Following the Wey from Newark Priory, again we find its industrious and its idle channels at cross purposes with each other, the latter making one particularly extravagant bend eastward, so as to infect with its own devious character the roads that must tack towards bridges. At the Anchor Lock, and its quaint old inn, one might turn off to the right, across a feeble branch, for the little church of Wisley, and by it push on to Wisley Common, with its fir-girdled lakelet on the Ripley road, and its "Hut" hostelry, a combination of a snug hotel and of a "Trust" model public-house. Beside this road, on the west edge of the common, a board shows the way among pine woods to a new feature of the Wey valley, the Horticultural Society's Gardens, transplanted from Turnham Green, already a sight worth seeing, but not open without an order from a Fellow. The nearest stations are Effingham and Horsley, each about three miles off to the south-east; and over the common the high-road leads on in a couple of miles to Street Cobham, near which the Mole comes within a mile or so of the Wey.

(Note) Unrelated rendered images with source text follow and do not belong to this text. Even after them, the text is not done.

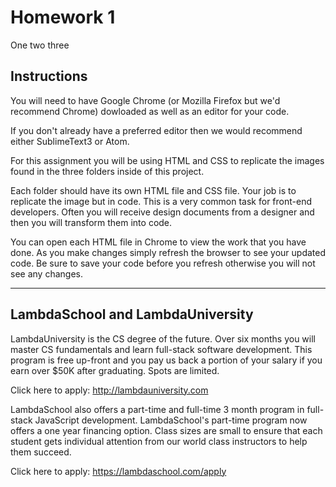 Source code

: # Homework 1

One two three


## Instructions

You will need to have Google Chrome (or Mozilla Firefox but we'd recommend Chrome) dowloaded as well as an editor for your code.  

If you don't already have a preferred editor then we would recommend either SublimeText3 or Atom.

For this assignment you will be using HTML and CSS to replicate the images found in the three folders inside of this project.

Each folder should have its own HTML file and CSS file.  Your job is to replicate the image but in code.  This is a very common task for front-end developers.  Often you will receive design documents from a designer and then you will transform them into code.

You can open each HTML file in Chrome to view the work that you have done.  As you make changes simply refresh the browser to see your updated code.  Be sure to save your code before you refresh otherwise you will not see any changes.


---
## LambdaSchool and LambdaUniversity

LambdaUniversity is the CS degree of the future.  Over six months you will master CS fundamentals and learn full-stack software development.  This program is free up-front and you pay us back a portion of your salary if you earn over $50K after graduating.  Spots are limited.

Click here to apply:
http://lambdauniversity.com

LambdaSchool also offers a part-time and full-time 3 month program in full-stack JavaScript development.  LambdaSchool's part-time program now offers a one year financing option.
Class sizes are small to ensure that each student gets individual attention from our world class instructors to help them succeed.

Click here to apply:
https://lambdaschool.com/apply
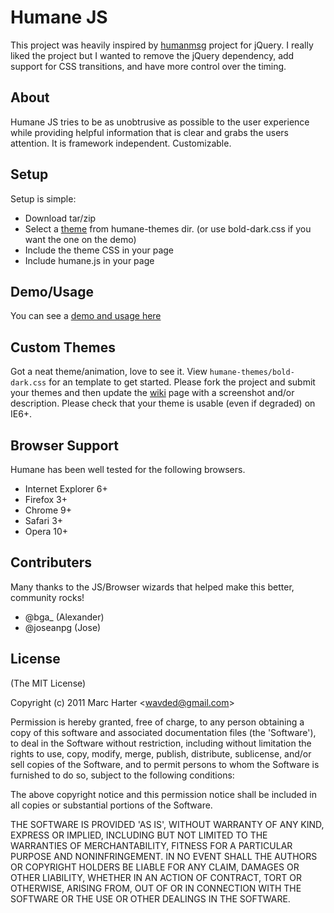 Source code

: # Humane JS
This project was heavily inspired by [humanmsg](http://code.google.com/p/humanmsg/) project for jQuery.  I really
liked the project but I wanted to remove the jQuery dependency, add support for CSS transitions, and have more 
control over the timing.

## About
Humane JS tries to be as unobtrusive as possible to the user experience while providing helpful information that is
clear and grabs the users attention.  It is framework independent.  Customizable.

## Setup
Setup is simple:

  - Download tar/zip
  - Select a [theme](humane-js/wiki/Themes) from humane-themes dir. (or use bold-dark.css if you want the one on the demo)
  - Include the theme CSS in your page
  - Include humane.js in your page

## Demo/Usage

You can see a [demo and usage here](http://wavded.github.com/humane-js/)

## Custom Themes

Got a neat theme/animation, love to see it.  View `humane-themes/bold-dark.css` for an template to get started.  Please fork the project and submit your themes and then update the [wiki](humane-js/wiki/Themes) page with a screenshot and/or description.  Please check that your theme is usable (even if degraded) on IE6+.

## Browser Support

Humane has been well tested for the following browsers.

  - Internet Explorer 6+
  - Firefox 3+
  - Chrome 9+
  - Safari 3+
  - Opera 10+

## Contributers

Many thanks to the JS/Browser wizards that helped make this better, community rocks!

- @bga_ (Alexander)
- @joseanpg (Jose)

## License

(The MIT License)

Copyright (c) 2011 Marc Harter &lt;wavded@gmail.com&gt;

Permission is hereby granted, free of charge, to any person obtaining
a copy of this software and associated documentation files (the
'Software'), to deal in the Software without restriction, including
without limitation the rights to use, copy, modify, merge, publish,
distribute, sublicense, and/or sell copies of the Software, and to
permit persons to whom the Software is furnished to do so, subject to
the following conditions:

The above copyright notice and this permission notice shall be
included in all copies or substantial portions of the Software.

THE SOFTWARE IS PROVIDED 'AS IS', WITHOUT WARRANTY OF ANY KIND,
EXPRESS OR IMPLIED, INCLUDING BUT NOT LIMITED TO THE WARRANTIES OF
MERCHANTABILITY, FITNESS FOR A PARTICULAR PURPOSE AND NONINFRINGEMENT.
IN NO EVENT SHALL THE AUTHORS OR COPYRIGHT HOLDERS BE LIABLE FOR ANY
CLAIM, DAMAGES OR OTHER LIABILITY, WHETHER IN AN ACTION OF CONTRACT,
TORT OR OTHERWISE, ARISING FROM, OUT OF OR IN CONNECTION WITH THE
SOFTWARE OR THE USE OR OTHER DEALINGS IN THE SOFTWARE.

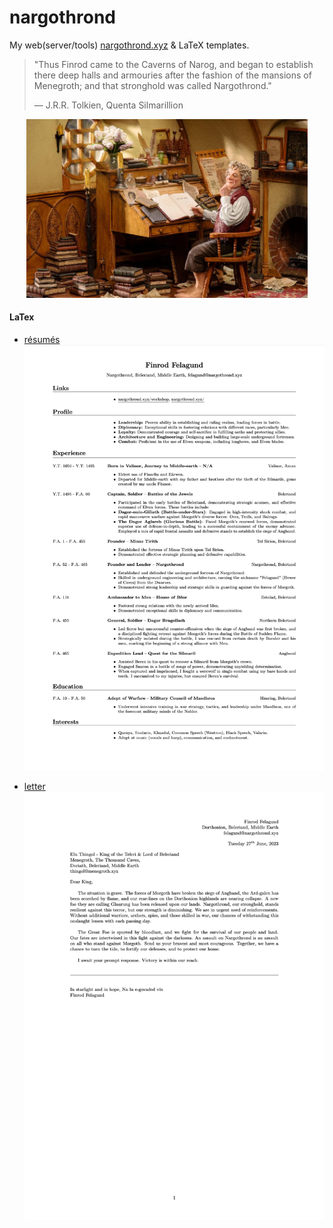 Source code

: # nargothrond
My web(server/tools) [nargothrond.xyz](https://nargothrond.xyz/) & LaTeX templates.

> "Thus Finrod came to the Caverns of Narog, and began to establish there deep halls and armouries after the fashion of the mansions of Menegroth; and that stronghold was called Nargothrond."
>
> ― J.R.R. Tolkien, Quenta Silmarillion

<p align="center">
  <img src="img/bag-end.jpeg" width="450" alt="Bilbo at his Bag End study">
</p>

#### LaTex
- [résumés](latex/resume-v2.tex)
![résumé-v2](img/resume-v2.png)

- [letter](latex/letter.tex)
![letter](img/letter.png)
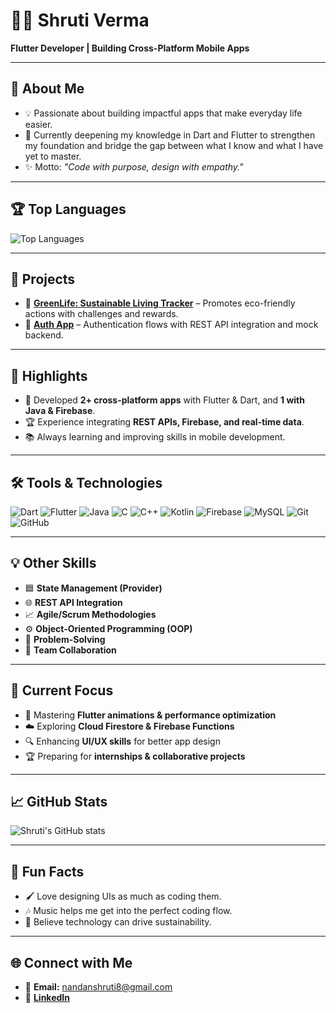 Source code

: # 👩‍💻 Shruti Verma  

**Flutter Developer | Building Cross-Platform Mobile Apps**  

---

## 👋 About Me  
- 💡 Passionate about building impactful apps that make everyday life easier.  
- 🚀 Currently deepening my knowledge in Dart and Flutter to strengthen my foundation and bridge the gap between what I know and what I have yet to master.  
- ✨ Motto: *"Code with purpose, design with empathy."*  

---

## 🏆 Top Languages  
![Top Languages](https://github-readme-stats.vercel.app/api/top-langs/?username=Shruti4578&layout=compact&theme=radical)  

---

## 📂 Projects  

- 🌱 [**GreenLife: Sustainable Living Tracker**](https://github.com/Shruti4578/Green-Life-A-Sustainable-Living-Tracker-App.git) – Promotes eco-friendly actions with challenges and rewards.  
- 🔐 [**Auth App**](https://github.com/Shruti4578/Auth_app_test.git) – Authentication flows with REST API integration and mock backend. 

---

## 🏅 Highlights  
- 🎯 Developed **2+ cross-platform apps** with Flutter & Dart, and **1 with Java & Firebase**.  
- 🏆 Experience integrating **REST APIs, Firebase, and real-time data**.  
- 📚 Always learning and improving skills in mobile development.  

---

## 🛠 Tools & Technologies  
![Dart](https://img.shields.io/badge/Dart-0175C2?logo=dart&logoColor=white) 
![Flutter](https://img.shields.io/badge/Flutter-02569B?logo=flutter&logoColor=white) 
![Java](https://img.shields.io/badge/Java-ED8B00?logo=java&logoColor=white) 
![C](https://img.shields.io/badge/C-A8B9CC?logo=c&logoColor=white) 
![C++](https://img.shields.io/badge/C++-00599C?logo=c%2B%2B&logoColor=white) 
![Kotlin](https://img.shields.io/badge/Kotlin-7F52FF?logo=kotlin&logoColor=white) 
![Firebase](https://img.shields.io/badge/Firebase-FFCA28?logo=firebase&logoColor=black) 
![MySQL](https://img.shields.io/badge/MySQL-4479A1?logo=mysql&logoColor=white) 
![Git](https://img.shields.io/badge/Git-F05032?logo=git&logoColor=white) 
![GitHub](https://img.shields.io/badge/GitHub-100000?logo=github&logoColor=white) 

---

## 💡 Other Skills  
- 🟦 **State Management (Provider)**  
- 🌐 **REST API Integration**  
- 📈 **Agile/Scrum Methodologies**  
- ⚙️ **Object-Oriented Programming (OOP)**  
- 🧩 **Problem-Solving**  
- 🤝 **Team Collaboration**  

---

## 🎯 Current Focus  
- 📱 Mastering **Flutter animations & performance optimization**  
- ☁️ Exploring **Cloud Firestore & Firebase Functions**  
- 🔍 Enhancing **UI/UX skills** for better app design  
- 🏆 Preparing for **internships & collaborative projects**  

---

## 📈 GitHub Stats  
![Shruti's GitHub stats](https://github-readme-stats.vercel.app/api?username=Shruti4578&show_icons=true&theme=radical)  

---

## 🎨 Fun Facts  
- 🖌️ Love designing UIs as much as coding them.  
- 🎶 Music helps me get into the perfect coding flow.  
- 🌱 Believe technology can drive sustainability.  

---

## 🌐 Connect with Me  
- 📧 **Email:** nandanshruti8@gmail.com  
- 💼 [**LinkedIn**](https://www.linkedin.com/in/shruti-verma-a6653a261)  
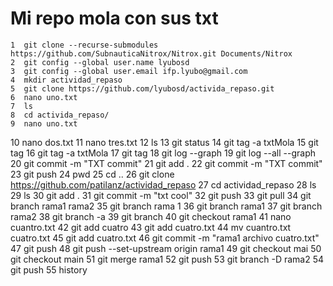 # Mi repo mola con sus txt
    1  git clone --recurse-submodules https://github.com/SubnauticaNitrox/Nitrox.git Documents/Nitrox
    2  git config --global user.name lyubosd
    3  git config --global user.email ifp.lyubo@gmail.com
    4  mkdir actividad_repaso
    5  git clone https://github.com/lyubosd/activida_repaso.git
    6  nano uno.txt
    7  ls
    8  cd activida_repaso/
    9  nano uno.txt
   10  nano dos.txt
   11  nano tres.txt
   12  ls
   13  git status
   14  git tag -a txtMola
   15  git tag
   16  git tag -a txtMola
   17  git tag
   18  git log --graph
   19  git log --all --graph
   20  git commit -m "TXT commit"
   21  git add .
   22  git commit -m "TXT commit"
   23  git push
   24  pwd
   25  cd ..
   26  git clone https://github.com/patilanz/actividad_repaso
   27  cd actividad_repaso
   28  ls
   29  ls
   30  git add .
   31  git commit -m "txt cool"
   32  git push
   33  git pull
   34  git branch rama1 rama2
   35  git branch rama 1
   36  git branch rama1
   37  git branch rama2
   38  git branch -a
   39  git branch
   40  git checkout rama1
   41  nano cuantro.txt
   42  git add cuatro
   43  git add cuatro.txt
   44  mv cuantro.txt cuatro.txt
   45  git add cuatro.txt
   46  git commit -m "rama1 archivo cuatro.txt"
   47  git push
   48  git push --set-upstream origin rama1
   49  git checkout mai
   50  git checkout main
   51  git merge rama1
   52  git push
   53  git branch -D rama2
   54  git push
   55  history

Striking off from the Wey Navigation on the other side, for instance by a footpath from a bridge half a mile beyond the Anchor Lock, one could soon reach Byfleet station on the main line, beyond which are the golf links of New Zealand and the woods of Anningsley. Now the straggling river waters the scattered hamlets of Byfleet, in which parish Henry VIII. is said to have been nursed at Byfleet Park. The main village, half an hour's walk from the station, lies below the wooded ridge of St. George's Hill, that now stands up to the right as a last stronghold of the heaths and pines of Surrey on the edge of the Thames valley.
Here the Wey Navigation seems to swerve needlessly to the left, meeting the branch with which it makes a junction beside the railway line. This branch is the Basingstoke Canal, of late years fallen into disuse, and in parts almost dried up, or choked with weeds; but there have been rumours of its being restored to activity. The tow-path of the united canal gives hence a plain walk to Weybridge, safe from the "Gadarene grunt" of the motor-car. The old channel takes an extremely crooked course nearer the flank of St. George's Hill, which at its southern end one might mount to pass through the private grounds as the pleasantest path to Weybridge station, a mile beyond which the Wey makes its last twist into the Thames. Thus ends a river that has led us through the heart of Surrey, itself a goodly stream, and often decked out in such rich green attire as would beautify the most frumpish canal.